Material for this exercise
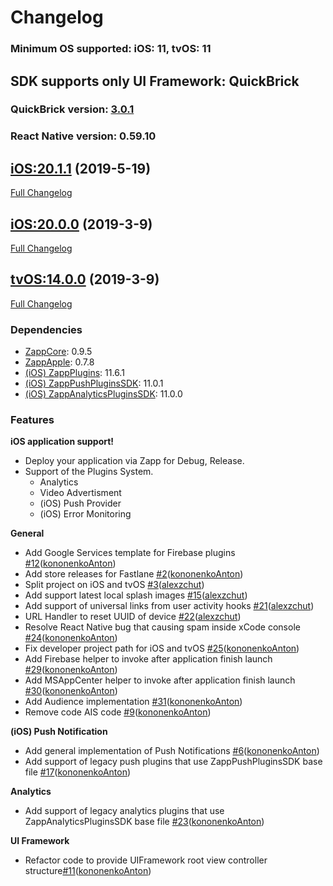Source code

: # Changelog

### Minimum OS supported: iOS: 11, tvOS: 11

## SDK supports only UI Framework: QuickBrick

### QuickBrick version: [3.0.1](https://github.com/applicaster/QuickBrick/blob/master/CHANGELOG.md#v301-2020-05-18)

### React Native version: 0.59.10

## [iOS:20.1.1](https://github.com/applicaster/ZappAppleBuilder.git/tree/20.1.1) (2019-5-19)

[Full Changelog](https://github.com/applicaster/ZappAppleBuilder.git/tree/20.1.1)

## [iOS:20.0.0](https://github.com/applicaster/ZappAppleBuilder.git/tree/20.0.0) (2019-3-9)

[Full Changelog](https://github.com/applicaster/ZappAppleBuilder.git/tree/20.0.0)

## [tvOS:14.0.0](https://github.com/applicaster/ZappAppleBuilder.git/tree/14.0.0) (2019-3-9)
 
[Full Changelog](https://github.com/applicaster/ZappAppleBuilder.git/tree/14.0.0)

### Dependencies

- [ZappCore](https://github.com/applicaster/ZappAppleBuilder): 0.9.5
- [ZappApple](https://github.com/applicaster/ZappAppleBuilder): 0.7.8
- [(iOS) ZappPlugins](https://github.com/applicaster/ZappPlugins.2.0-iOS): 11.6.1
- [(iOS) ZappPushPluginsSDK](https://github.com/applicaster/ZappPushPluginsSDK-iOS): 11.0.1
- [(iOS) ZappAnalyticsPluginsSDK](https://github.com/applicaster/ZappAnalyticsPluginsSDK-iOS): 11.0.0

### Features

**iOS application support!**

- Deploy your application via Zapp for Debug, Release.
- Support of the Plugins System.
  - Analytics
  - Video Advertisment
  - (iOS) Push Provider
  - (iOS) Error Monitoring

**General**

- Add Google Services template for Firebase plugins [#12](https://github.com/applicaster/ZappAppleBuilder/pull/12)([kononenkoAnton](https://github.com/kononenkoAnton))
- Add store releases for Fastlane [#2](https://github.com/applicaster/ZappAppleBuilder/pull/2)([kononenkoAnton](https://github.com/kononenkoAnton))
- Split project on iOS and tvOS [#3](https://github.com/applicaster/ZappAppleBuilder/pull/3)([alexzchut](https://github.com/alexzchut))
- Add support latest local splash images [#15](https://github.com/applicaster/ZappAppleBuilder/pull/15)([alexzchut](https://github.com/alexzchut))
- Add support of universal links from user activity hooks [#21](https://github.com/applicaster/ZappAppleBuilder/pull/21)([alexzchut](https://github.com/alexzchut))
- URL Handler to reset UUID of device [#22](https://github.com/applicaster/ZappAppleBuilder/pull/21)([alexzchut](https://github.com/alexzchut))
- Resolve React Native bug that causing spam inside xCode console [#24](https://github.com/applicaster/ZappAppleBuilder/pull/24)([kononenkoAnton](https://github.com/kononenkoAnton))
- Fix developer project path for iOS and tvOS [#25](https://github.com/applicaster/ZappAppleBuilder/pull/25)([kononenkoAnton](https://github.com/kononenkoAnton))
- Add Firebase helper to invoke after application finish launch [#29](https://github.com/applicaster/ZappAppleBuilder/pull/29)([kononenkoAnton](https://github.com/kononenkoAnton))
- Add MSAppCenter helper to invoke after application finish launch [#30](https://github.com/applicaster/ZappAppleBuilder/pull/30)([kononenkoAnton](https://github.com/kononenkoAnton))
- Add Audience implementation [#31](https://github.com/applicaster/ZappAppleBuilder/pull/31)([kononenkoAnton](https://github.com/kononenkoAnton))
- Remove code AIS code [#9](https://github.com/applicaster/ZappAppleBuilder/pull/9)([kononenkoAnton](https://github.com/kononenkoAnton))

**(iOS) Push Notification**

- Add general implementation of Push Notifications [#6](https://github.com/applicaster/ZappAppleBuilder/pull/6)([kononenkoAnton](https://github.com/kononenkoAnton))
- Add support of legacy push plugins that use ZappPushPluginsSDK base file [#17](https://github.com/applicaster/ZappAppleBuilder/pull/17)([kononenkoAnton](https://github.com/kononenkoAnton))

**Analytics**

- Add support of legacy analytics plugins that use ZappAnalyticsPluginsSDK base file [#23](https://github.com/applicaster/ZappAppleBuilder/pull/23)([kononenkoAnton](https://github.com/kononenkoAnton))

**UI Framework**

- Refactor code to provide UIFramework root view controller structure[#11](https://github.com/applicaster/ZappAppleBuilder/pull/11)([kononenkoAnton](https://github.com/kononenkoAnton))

--

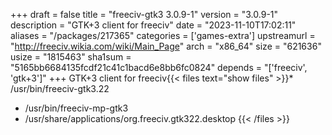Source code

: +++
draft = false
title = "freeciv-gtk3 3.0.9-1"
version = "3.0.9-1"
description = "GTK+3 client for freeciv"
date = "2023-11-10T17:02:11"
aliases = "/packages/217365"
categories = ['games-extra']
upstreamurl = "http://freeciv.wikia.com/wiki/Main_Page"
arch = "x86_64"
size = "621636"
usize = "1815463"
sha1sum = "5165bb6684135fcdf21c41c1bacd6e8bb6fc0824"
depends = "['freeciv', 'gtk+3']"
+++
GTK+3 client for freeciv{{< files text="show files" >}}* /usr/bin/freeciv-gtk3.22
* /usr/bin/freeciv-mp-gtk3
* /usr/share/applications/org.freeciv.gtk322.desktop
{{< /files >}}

* * *

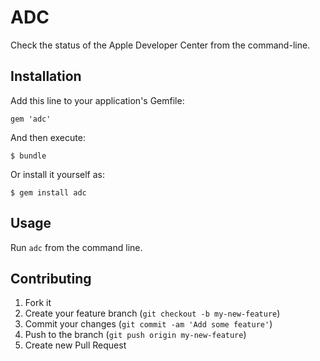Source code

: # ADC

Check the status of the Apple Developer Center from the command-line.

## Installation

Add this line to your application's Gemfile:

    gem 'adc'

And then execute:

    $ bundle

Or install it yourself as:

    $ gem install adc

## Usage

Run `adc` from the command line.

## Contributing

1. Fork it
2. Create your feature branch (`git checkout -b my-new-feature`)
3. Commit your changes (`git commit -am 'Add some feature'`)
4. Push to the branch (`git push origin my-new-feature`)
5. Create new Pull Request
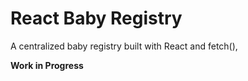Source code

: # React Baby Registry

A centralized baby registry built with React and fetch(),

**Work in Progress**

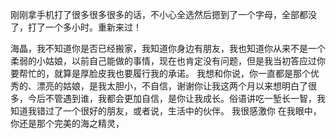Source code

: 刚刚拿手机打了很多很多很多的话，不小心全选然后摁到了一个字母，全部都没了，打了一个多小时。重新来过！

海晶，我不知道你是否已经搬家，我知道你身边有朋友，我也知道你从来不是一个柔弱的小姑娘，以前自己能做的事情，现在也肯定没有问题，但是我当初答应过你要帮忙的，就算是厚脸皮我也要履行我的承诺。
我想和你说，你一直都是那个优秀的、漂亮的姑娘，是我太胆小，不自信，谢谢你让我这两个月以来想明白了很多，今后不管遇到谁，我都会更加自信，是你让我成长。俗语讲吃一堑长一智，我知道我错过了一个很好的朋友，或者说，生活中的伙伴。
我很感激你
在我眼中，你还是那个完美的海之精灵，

Prompt
Say how many lines in the entries above contain the string "tvOS". Give the number by itself.

Response area
4